Model weights not being updated

Hi all. I get the similar problem. My bug is probably that I use the wrong combination of Softmax and Loss function, so value of grads are super small.

For me,
My model doesn’t seem to be training.
Upon checking a = list(model.parameters())[0].clone() and b = a = list(model.parameters())[0].clone() before and after the call to loss.backward() and optimizer.step(). a==b returns false
Upon printing list(model.parameters())[0].grad it returns a matrix of all super small number like in order of 10^-8.

3 Likes

Hello There!

What do you mean by the following?

I don’t understand why the gradients are super small in your case.

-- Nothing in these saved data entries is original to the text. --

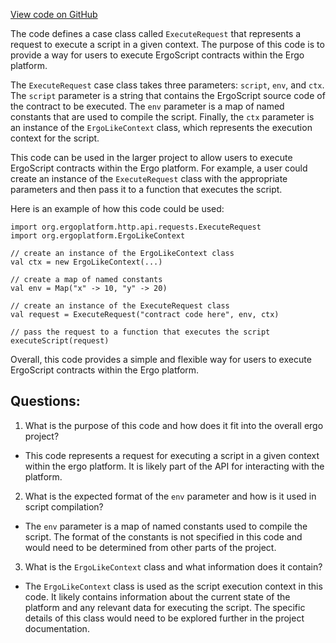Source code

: [View code on GitHub](https://github.com/ergoplatform/ergo/src/main/scala/org/ergoplatform/http/api/requests/ExecuteRequest.scala)

The code defines a case class called `ExecuteRequest` that represents a request to execute a script in a given context. The purpose of this code is to provide a way for users to execute ErgoScript contracts within the Ergo platform. 

The `ExecuteRequest` case class takes three parameters: `script`, `env`, and `ctx`. The `script` parameter is a string that contains the ErgoScript source code of the contract to be executed. The `env` parameter is a map of named constants that are used to compile the script. Finally, the `ctx` parameter is an instance of the `ErgoLikeContext` class, which represents the execution context for the script.

This code can be used in the larger project to allow users to execute ErgoScript contracts within the Ergo platform. For example, a user could create an instance of the `ExecuteRequest` class with the appropriate parameters and then pass it to a function that executes the script. 

Here is an example of how this code could be used:

```
import org.ergoplatform.http.api.requests.ExecuteRequest
import org.ergoplatform.ErgoLikeContext

// create an instance of the ErgoLikeContext class
val ctx = new ErgoLikeContext(...)

// create a map of named constants
val env = Map("x" -> 10, "y" -> 20)

// create an instance of the ExecuteRequest class
val request = ExecuteRequest("contract code here", env, ctx)

// pass the request to a function that executes the script
executeScript(request)
```

Overall, this code provides a simple and flexible way for users to execute ErgoScript contracts within the Ergo platform.
## Questions: 
 1. What is the purpose of this code and how does it fit into the overall ergo project?
- This code represents a request for executing a script in a given context within the ergo platform. It is likely part of the API for interacting with the platform.

2. What is the expected format of the `env` parameter and how is it used in script compilation?
- The `env` parameter is a map of named constants used to compile the script. The format of the constants is not specified in this code and would need to be determined from other parts of the project.

3. What is the `ErgoLikeContext` class and what information does it contain?
- The `ErgoLikeContext` class is used as the script execution context in this code. It likely contains information about the current state of the platform and any relevant data for executing the script. The specific details of this class would need to be explored further in the project documentation.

Hi, I am also facing the same problem. But in my case list(model.parameters())[0].grad is None. How can I find out the mistake? Any suggestions?

Thanks

In my case, it was because the Softmax function calculate the zero value tensor. So the NLL loss was unchanging and the weights were not being updated.

1 Like

I am also dealing with the same problem. I get p.grad is None for all the parameters in the network. How do I check if the computation graph is broken somewhere?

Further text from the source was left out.